Within the entries below, find the portion that opens with the line containing "- This is an _italic_ text." and closes with the line containing "## Conclusion". Retype that portion exactly and only.

START Supplied information

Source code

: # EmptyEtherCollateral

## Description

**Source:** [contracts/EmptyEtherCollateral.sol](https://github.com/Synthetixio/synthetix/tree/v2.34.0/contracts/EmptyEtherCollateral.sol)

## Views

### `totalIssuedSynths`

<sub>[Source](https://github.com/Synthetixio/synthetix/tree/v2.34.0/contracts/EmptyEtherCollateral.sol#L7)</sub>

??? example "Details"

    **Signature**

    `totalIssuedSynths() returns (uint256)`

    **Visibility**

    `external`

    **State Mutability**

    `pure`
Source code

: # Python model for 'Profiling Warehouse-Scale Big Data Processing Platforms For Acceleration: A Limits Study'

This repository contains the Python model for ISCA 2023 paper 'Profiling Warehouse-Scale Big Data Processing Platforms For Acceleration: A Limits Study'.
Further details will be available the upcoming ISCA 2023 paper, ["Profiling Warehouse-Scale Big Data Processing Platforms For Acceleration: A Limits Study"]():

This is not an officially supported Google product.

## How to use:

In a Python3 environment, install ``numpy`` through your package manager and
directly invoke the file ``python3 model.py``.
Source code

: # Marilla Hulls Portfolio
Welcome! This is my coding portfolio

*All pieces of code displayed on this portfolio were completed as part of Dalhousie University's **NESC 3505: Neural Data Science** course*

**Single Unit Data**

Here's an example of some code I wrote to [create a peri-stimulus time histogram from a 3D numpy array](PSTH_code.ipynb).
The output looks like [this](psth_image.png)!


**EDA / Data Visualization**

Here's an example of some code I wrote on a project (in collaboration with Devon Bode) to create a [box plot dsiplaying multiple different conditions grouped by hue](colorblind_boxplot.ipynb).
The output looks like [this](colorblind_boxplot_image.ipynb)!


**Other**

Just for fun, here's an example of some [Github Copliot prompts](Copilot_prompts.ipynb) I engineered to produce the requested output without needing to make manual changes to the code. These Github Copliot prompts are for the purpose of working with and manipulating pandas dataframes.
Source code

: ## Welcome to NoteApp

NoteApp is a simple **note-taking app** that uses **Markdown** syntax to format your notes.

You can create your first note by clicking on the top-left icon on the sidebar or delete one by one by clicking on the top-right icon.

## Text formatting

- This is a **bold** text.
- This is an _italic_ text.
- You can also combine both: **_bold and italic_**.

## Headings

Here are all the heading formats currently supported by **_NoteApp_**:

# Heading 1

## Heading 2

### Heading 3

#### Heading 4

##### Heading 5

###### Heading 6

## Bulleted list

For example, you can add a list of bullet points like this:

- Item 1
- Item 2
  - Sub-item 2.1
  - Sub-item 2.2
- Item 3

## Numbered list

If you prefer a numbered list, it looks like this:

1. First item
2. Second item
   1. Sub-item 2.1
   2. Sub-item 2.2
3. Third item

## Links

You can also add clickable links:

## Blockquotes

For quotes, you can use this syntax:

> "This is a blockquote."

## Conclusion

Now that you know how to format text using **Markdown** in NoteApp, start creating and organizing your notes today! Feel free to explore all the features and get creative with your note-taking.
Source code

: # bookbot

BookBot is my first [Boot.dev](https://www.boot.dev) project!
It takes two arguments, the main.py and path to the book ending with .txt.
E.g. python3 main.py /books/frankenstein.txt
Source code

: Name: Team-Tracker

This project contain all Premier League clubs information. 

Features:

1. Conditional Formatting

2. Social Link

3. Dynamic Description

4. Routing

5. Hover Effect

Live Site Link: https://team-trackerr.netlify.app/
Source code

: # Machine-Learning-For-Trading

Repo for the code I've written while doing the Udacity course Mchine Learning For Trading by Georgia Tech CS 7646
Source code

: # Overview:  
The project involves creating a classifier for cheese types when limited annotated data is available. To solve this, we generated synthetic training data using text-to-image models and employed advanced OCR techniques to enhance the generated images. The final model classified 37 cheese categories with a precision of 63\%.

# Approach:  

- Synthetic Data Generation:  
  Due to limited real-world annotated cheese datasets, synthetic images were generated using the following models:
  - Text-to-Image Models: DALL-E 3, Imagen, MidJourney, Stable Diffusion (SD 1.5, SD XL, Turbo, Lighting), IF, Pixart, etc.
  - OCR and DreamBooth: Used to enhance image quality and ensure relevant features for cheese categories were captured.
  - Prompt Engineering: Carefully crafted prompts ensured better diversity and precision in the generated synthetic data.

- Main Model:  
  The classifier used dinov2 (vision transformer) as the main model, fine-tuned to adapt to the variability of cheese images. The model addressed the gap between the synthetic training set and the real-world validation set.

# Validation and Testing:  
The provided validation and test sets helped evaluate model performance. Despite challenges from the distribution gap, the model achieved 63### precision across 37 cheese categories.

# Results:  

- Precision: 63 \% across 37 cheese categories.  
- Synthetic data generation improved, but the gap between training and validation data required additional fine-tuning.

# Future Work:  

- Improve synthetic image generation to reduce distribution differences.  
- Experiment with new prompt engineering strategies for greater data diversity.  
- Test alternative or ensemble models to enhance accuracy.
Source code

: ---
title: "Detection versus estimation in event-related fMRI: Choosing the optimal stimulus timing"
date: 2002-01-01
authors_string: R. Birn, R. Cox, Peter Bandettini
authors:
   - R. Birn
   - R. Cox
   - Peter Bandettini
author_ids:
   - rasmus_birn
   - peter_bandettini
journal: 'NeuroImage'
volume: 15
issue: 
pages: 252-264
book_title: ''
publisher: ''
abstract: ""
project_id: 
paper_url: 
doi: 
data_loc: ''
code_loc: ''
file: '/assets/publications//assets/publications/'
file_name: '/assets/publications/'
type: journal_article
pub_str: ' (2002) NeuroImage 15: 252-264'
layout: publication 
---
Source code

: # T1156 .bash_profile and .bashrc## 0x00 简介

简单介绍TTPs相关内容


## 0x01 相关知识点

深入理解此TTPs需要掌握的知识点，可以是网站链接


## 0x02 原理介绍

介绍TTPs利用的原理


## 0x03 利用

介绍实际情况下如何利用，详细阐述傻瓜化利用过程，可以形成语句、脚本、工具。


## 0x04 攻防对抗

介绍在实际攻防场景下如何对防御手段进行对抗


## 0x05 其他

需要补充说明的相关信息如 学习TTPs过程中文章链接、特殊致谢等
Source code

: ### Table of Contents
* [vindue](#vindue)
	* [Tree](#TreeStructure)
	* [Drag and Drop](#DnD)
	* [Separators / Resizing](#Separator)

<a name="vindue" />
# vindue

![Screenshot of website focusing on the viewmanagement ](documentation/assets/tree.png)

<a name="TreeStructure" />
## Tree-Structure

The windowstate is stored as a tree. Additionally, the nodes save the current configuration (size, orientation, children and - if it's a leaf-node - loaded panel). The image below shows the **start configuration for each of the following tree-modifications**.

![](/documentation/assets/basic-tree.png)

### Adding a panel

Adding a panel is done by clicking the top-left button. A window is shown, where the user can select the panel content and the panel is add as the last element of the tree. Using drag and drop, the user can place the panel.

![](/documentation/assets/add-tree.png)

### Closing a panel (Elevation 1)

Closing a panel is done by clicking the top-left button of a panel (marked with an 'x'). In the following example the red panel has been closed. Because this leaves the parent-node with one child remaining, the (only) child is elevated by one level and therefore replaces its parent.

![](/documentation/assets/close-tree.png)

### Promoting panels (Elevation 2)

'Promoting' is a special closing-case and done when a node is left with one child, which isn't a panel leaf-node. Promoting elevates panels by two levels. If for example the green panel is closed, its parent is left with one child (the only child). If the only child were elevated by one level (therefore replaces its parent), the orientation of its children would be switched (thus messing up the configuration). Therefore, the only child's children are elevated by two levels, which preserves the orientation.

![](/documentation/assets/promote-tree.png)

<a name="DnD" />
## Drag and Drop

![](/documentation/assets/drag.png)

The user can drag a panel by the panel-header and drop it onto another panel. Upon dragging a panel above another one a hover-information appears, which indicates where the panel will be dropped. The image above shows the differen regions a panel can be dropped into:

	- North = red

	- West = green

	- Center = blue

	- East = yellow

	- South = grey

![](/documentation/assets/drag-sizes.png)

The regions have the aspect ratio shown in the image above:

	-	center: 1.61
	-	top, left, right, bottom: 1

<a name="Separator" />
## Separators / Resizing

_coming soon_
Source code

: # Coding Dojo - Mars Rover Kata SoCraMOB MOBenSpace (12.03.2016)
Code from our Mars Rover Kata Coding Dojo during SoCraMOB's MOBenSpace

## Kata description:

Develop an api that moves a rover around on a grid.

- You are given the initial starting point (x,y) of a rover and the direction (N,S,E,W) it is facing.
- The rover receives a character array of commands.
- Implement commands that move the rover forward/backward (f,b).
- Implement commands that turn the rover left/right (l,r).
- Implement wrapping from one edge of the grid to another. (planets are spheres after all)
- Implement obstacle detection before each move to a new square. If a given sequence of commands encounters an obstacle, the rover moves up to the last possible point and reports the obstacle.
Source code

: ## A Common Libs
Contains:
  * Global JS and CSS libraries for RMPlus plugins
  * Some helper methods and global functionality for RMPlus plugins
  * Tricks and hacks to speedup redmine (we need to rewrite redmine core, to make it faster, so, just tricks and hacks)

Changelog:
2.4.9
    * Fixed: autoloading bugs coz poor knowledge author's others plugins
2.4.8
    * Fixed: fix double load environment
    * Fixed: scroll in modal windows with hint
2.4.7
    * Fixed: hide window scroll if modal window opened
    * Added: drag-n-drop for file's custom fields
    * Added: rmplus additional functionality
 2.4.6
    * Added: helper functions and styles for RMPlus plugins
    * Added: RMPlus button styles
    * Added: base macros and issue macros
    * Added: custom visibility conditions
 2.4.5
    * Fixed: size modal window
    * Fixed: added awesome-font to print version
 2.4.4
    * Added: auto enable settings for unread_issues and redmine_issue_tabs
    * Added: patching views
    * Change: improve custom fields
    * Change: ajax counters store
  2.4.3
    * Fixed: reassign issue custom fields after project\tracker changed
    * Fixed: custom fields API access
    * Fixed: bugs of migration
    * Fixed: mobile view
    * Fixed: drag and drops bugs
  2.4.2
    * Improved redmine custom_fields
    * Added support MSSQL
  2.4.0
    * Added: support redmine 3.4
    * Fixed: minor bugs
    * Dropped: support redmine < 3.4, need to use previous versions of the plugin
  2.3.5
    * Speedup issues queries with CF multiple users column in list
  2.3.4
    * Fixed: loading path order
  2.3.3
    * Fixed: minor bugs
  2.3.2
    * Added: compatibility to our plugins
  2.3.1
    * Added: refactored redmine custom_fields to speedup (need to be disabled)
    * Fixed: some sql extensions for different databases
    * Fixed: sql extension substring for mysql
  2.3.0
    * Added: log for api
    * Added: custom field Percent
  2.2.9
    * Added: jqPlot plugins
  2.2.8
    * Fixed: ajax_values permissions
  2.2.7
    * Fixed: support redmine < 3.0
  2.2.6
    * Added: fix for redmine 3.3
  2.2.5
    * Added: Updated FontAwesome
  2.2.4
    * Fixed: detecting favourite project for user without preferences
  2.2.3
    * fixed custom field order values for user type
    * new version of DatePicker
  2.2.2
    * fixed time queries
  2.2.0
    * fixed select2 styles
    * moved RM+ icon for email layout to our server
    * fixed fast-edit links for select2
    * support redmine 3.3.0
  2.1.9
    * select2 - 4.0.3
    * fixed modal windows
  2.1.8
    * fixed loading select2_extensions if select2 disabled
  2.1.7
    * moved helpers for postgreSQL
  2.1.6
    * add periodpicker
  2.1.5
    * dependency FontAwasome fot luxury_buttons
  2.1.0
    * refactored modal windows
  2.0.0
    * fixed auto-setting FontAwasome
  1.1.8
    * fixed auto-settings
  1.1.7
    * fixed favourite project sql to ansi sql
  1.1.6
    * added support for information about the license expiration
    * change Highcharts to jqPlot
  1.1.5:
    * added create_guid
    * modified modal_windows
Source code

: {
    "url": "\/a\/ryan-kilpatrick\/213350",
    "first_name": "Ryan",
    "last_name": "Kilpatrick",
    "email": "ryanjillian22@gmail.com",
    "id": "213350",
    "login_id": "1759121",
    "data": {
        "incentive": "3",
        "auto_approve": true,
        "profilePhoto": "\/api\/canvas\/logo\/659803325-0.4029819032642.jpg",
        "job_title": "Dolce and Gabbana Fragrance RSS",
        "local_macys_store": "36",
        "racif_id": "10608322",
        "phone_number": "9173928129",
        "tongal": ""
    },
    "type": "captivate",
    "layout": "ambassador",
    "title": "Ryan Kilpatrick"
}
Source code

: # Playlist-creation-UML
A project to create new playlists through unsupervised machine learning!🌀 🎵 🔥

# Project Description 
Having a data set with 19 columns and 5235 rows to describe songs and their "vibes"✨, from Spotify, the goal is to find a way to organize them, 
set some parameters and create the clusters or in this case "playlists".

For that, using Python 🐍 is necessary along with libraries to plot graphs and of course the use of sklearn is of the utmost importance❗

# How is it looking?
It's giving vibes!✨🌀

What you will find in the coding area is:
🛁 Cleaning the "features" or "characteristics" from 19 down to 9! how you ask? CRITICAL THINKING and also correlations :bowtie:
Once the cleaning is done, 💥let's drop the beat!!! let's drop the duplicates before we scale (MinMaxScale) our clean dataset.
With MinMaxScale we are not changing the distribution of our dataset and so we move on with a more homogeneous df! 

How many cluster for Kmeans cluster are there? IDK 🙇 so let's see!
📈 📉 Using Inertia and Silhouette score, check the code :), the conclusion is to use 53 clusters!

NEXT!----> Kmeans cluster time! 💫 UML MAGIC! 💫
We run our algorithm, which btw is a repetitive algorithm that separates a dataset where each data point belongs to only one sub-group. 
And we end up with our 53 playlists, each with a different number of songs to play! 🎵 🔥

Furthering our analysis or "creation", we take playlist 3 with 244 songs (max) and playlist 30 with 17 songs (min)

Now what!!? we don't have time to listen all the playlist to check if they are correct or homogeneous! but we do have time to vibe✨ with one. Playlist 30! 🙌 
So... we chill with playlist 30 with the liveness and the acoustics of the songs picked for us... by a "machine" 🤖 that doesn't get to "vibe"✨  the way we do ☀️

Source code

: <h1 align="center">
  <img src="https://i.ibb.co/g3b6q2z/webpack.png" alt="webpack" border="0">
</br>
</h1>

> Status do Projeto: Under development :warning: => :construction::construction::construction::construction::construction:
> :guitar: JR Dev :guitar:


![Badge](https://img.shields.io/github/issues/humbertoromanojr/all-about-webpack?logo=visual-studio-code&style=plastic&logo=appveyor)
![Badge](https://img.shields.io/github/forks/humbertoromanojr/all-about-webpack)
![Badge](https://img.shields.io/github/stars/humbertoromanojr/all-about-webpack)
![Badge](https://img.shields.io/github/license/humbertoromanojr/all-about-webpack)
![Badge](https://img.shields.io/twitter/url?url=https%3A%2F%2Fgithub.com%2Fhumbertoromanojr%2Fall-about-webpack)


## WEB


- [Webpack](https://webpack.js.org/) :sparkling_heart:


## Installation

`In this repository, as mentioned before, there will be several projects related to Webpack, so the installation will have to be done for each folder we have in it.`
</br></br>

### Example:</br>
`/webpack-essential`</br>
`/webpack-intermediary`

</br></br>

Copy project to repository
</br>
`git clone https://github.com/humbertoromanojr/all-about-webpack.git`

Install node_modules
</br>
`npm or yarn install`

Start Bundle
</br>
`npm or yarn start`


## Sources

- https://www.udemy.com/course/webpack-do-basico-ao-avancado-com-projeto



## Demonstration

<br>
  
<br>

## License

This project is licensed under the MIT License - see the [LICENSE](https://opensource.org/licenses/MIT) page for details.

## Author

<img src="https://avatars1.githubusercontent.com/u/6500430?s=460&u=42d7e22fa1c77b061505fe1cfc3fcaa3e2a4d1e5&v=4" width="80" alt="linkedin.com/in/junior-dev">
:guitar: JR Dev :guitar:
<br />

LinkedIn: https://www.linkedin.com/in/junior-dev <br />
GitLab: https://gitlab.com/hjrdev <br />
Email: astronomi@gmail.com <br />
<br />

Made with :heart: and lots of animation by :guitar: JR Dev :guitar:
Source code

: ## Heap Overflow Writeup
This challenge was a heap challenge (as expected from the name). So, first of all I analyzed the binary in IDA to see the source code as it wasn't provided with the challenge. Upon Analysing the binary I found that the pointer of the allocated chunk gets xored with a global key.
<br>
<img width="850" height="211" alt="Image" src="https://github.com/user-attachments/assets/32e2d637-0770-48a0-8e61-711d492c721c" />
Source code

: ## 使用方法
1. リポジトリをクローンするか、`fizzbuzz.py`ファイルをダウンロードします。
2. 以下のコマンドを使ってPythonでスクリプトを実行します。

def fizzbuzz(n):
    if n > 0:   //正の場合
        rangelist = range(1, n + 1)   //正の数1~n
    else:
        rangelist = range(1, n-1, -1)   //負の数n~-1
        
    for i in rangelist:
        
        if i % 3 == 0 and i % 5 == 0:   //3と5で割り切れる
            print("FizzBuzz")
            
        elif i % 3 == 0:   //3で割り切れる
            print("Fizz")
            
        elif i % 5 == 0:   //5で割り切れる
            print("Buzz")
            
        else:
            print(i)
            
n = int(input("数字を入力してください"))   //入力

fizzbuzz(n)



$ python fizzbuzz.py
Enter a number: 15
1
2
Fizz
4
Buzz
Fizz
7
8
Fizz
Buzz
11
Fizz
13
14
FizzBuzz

END Supplied information

### Written solution
- This is an _italic_ text.
- You can also combine both: **_bold and italic_**.

## Headings

Here are all the heading formats currently supported by **_NoteApp_**:

# Heading 1

## Heading 2

### Heading 3

#### Heading 4

##### Heading 5

###### Heading 6

## Bulleted list

For example, you can add a list of bullet points like this:

- Item 1
- Item 2
  - Sub-item 2.1
  - Sub-item 2.2
- Item 3

## Numbered list

If you prefer a numbered list, it looks like this:

1. First item
2. Second item
   1. Sub-item 2.1
   2. Sub-item 2.2
3. Third item

## Links

You can also add clickable links:

## Blockquotes

For quotes, you can use this syntax:

> "This is a blockquote."

## Conclusion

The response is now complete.